Energy efficiency is a hot topic. In light of rising energy prices and the need to reduce carbon emissions, the use of waste heat – especially from wastewater from industrial processes – is gaining in popularity. But conventional heat exchangers cannot cope with anything more than even slightly contaminated water; dirty water causes their efficiency and heat transfer to plummet rapidly. With this in mind, the company Jaske & Wolf Verfahrenstechnik, based in Lingen in northern Germany, drew up a concept for a continuously self-cleaning heat exchanger called DUPUR®. The implementation of this R&D project was sponsored by an international mechatronics funding program. Scientific support came mainly from the Steinbeis Transfer Center for Technology Marketing, the non-profit innovation center at the Steinbeis Transfer Center for Power and Environmental Engineering, and additional partners in the Netherlands.

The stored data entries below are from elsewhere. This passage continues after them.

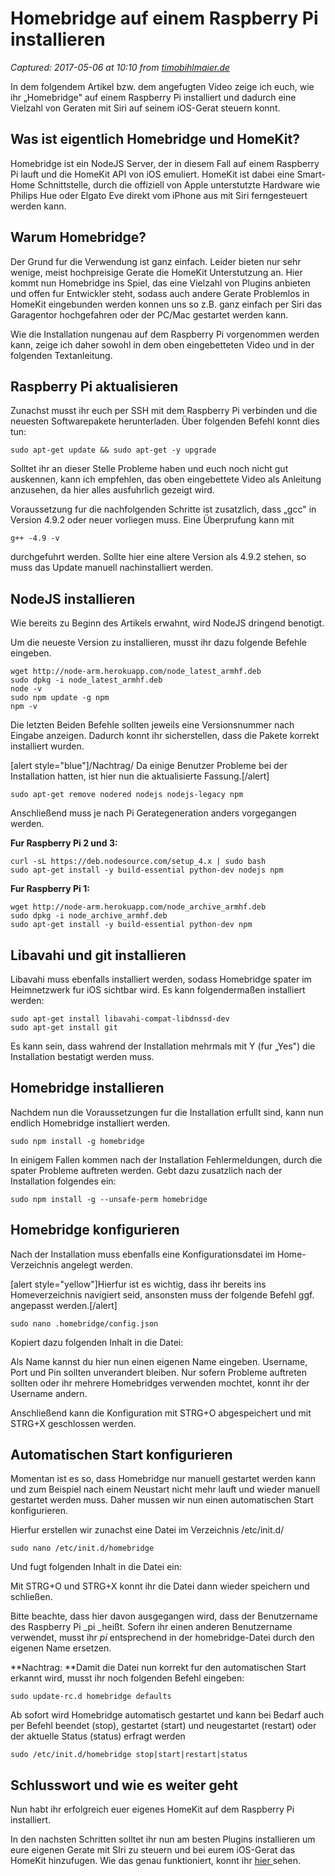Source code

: # Homebridge auf einem Raspberry Pi installieren

_Captured: 2017-05-06 at 10:10 from [timobihlmaier.de](https://timobihlmaier.de/homebridge-auf-einem-raspberry-pi-installieren/)_

In dem folgendem Artikel bzw. dem angefugten Video zeige ich euch, wie ihr „Homebridge" auf einem Raspberry Pi installiert und dadurch eine Vielzahl von Geraten mit Siri auf seinem iOS-Gerat steuern konnt.

## Was ist eigentlich Homebridge und HomeKit?

Homebridge ist ein NodeJS Server, der in diesem Fall auf einem Raspberry Pi lauft und die HomeKit API von iOS emuliert. HomeKit ist dabei eine Smart-Home Schnittstelle, durch die offiziell von Apple unterstutzte Hardware wie Philips Hue oder Elgato Eve direkt vom iPhone aus mit Siri ferngesteuert werden kann.

## Warum Homebridge?

Der Grund fur die Verwendung ist ganz einfach. Leider bieten nur sehr wenige, meist hochpreisige Gerate die HomeKit Unterstutzung an. Hier kommt nun Homebridge ins Spiel, das eine Vielzahl von Plugins anbieten und offen fur Entwickler steht, sodass auch andere Gerate Problemlos in HomeKit eingebunden werden konnen uns so z.B. ganz einfach per Siri das Garagentor hochgefahren oder der PC/Mac gestartet werden kann.

Wie die Installation nungenau auf dem Raspberry Pi vorgenommen werden kann, zeige ich daher sowohl in dem oben eingebetteten Video und in der folgenden Textanleitung.

## Raspberry Pi aktualisieren

Zunachst musst ihr euch per SSH mit dem Raspberry Pi verbinden und die neuesten Softwarepakete herunterladen. Über folgenden Befehl konnt dies tun:
    
    
    sudo apt-get update && sudo apt-get -y upgrade 
    

Solltet ihr an dieser Stelle Probleme haben und euch noch nicht gut auskennen, kann ich empfehlen, das oben eingebettete Video als Anleitung anzusehen, da hier alles ausfuhrlich gezeigt wird.

Voraussetzung fur die nachfolgenden Schritte ist zusatzlich, dass „gcc" in Version 4.9.2 oder neuer vorliegen muss. Eine Überprufung kann mit
    
    
    g++ -4.9 -v
    

durchgefuhrt werden. Sollte hier eine altere Version als 4.9.2 stehen, so muss das Update manuell nachinstalliert werden.

## NodeJS installieren

Wie bereits zu Beginn des Artikels erwahnt, wird NodeJS dringend benotigt.

Um die neueste Version zu installieren, musst ihr dazu folgende Befehle eingeben.
    
    
    wget http://node-arm.herokuapp.com/node_latest_armhf.deb
    sudo dpkg -i node_latest_armhf.deb
    node -v
    sudo npm update -g npm
    npm -v
    

Die letzten Beiden Befehle sollten jeweils eine Versionsnummer nach Eingabe anzeigen. Dadurch konnt ihr sicherstellen, dass die Pakete korrekt installiert wurden.

[alert style="blue"]/Nachtrag/ Da einige Benutzer Probleme bei der Installation hatten, ist hier nun die aktualisierte Fassung.[/alert]
    
    
    sudo apt-get remove nodered nodejs nodejs-legacy npm

Anschließend muss je nach Pi Gerategeneration anders vorgegangen werden.

**Fur Raspberry Pi 2 und 3:**
    
    
    curl -sL https://deb.nodesource.com/setup_4.x | sudo bash
    sudo apt-get install -y build-essential python-dev nodejs npm
    

**Fur Raspberry Pi 1:**
    
    
    wget http://node-arm.herokuapp.com/node_archive_armhf.deb
    sudo dpkg -i node_archive_armhf.deb
    sudo apt-get install -y build-essential python-dev npm

##  Libavahi und git installieren

Libavahi muss ebenfalls installiert werden, sodass Homebridge spater im Heimnetzwerk fur iOS sichtbar wird. Es kann folgendermaßen installiert werden:
    
    
    sudo apt-get install libavahi-compat-libdnssd-dev
    sudo apt-get install git
    

Es kann sein, dass wahrend der Installation mehrmals mit Y (fur „Yes") die Installation bestatigt werden muss.

## Homebridge installieren

Nachdem nun die Voraussetzungen fur die Installation erfullt sind, kann nun endlich Homebridge installiert werden.
    
    
    sudo npm install -g homebridge
    

In einigem Fallen kommen nach der Installation Fehlermeldungen, durch die spater Probleme auftreten werden. Gebt dazu zusatzlich nach der Installation folgendes ein:
    
    
    sudo npm install -g --unsafe-perm homebridge
    

## Homebridge konfigurieren

Nach der Installation muss ebenfalls eine Konfigurationsdatei im Home-Verzeichnis angelegt werden.

[alert style="yellow"]Hierfur ist es wichtig, dass ihr bereits ins Homeverzeichnis navigiert seid, ansonsten muss der folgende Befehl ggf. angepasst werden.[/alert]
    
    
    sudo nano .homebridge/config.json
    

Kopiert dazu folgenden Inhalt in die Datei:

Als Name kannst du hier nun einen eigenen Name eingeben. Username, Port und Pin sollten unverandert bleiben. Nur sofern Probleme auftreten sollten oder ihr mehrere Homebridges verwenden mochtet, konnt ihr der Username andern.

Anschließend kann die Konfiguration mit STRG+O abgespeichert und mit STRG+X geschlossen werden.

## Automatischen Start konfigurieren

Momentan ist es so, dass Homebridge nur manuell gestartet werden kann und zum Beispiel nach einem Neustart nicht mehr lauft und wieder manuell gestartet werden muss. Daher mussen wir nun einen automatischen Start konfigurieren.

Hierfur erstellen wir zunachst eine Datei im Verzeichnis /etc/init.d/
    
    
    sudo nano /etc/init.d/homebridge
    

Und fugt folgenden Inhalt in die Datei ein:

Mit STRG+O und STRG+X konnt ihr die Datei dann wieder speichern und schließen.

Bitte beachte, dass hier davon ausgegangen wird, dass der Benutzername des Raspberry Pi _pi _heißt. Sofern ihr einen anderen Benutzername verwendet, musst ihr _pi_ entsprechend in der homebridge-Datei durch den eigenen Name ersetzen.

**Nachtrag: **Damit die Datei nun korrekt fur den automatischen Start erkannt wird, musst ihr noch folgenden Befehl eingeben:
    
    
    sudo update-rc.d homebridge defaults

Ab sofort wird Homebridge automatisch gestartet und kann bei Bedarf auch per Befehl beendet (stop), gestartet (start) und neugestartet (restart) oder der aktuelle Status (status) erfragt werden
    
    
    sudo /etc/init.d/homebridge stop|start|restart|status

## Schlusswort und wie es weiter geht

Nun habt ihr erfolgreich euer eigenes HomeKit auf dem Raspberry Pi installiert.

In den nachsten Schritten solltet ihr nun am besten Plugins installieren um eure eigenen Gerate mit SIri zu steuern und bei eurem iOS-Gerat das HomeKit hinzufugen. Wie das genau funktioniert, konnt ihr [hier ](https://timobihlmaier.de/homebridge-plugins-installieren/)sehen.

The heat exchanger was first used in the Moskaubad outdoor swimming pool in Osnabrück. Local utility company Stadtwerke Osnabrück, the operator of the pool, wanted to use the new heat exchange system to halve its annual energy consumption for heating outdoor swimming pools. “Up to now, the Moskaubad pool has consumed 600,000 kilowatt hours a year,” explained Jürgen August, head of pool technology, “but in future, we want to reduce this to 300,000.”
The new technology will be applied in an area responsible for a large proportion of this energy consumption: heating fresh water for the pool. The filters need to be cleaned by rinsing several times a day, depending on visitor numbers, and each rinsing removes up to 35 cubic meters of warm water from the pool. Formerly, this water was disposed of directly into the sewers at 24 °C, and the fresh, cool water added to the pool was warmed to the pool temperature mainly using a gas condensing boiler. Now, the heat exchanger instead absorbs thermal energy from the 24 °C wastewater and uses it to raise the temperature of the fresh water from 12 to 22 °C. Pre-warming the water in this way means a lot less gas is needed to heat it to the pool temperature.
Contaminants and suspended matter, as commonly found in the filter backwash water of swimming pools, rapidly impair the performance of conventional commercially available heat exchangers. Particulate matter suspended in the water is deposited on the heat transfer surfaces, causing the machine’s efficiency to nosedive. In the industry, this process is known as fouling.
The new DUPUR® heat exchanger solution solves the problem of fouling on the surface of the heat exchanger by using an intelligent pig system that mechanically cleans the heat exchanger when needed. The centerpiece of the multiple tube-within-a-tube heat exchanger is a pig valve that makes it possible to simultaneously pig all pipe sections during operation. Using a dedicated control mechanism, cleaning intervals can be set as needed, thereby ensuring high efficiency and economical operation.
“Working together with the Steinbeis Transfer Centers and our partners in the Netherlands opened up a lot of new market opportunities for our company,” comments Wolfgang Jaske, summarizing the benefits of the collaboration. “Without their support, we wouldn’t have been able to make this project a reality so quickly and easily.”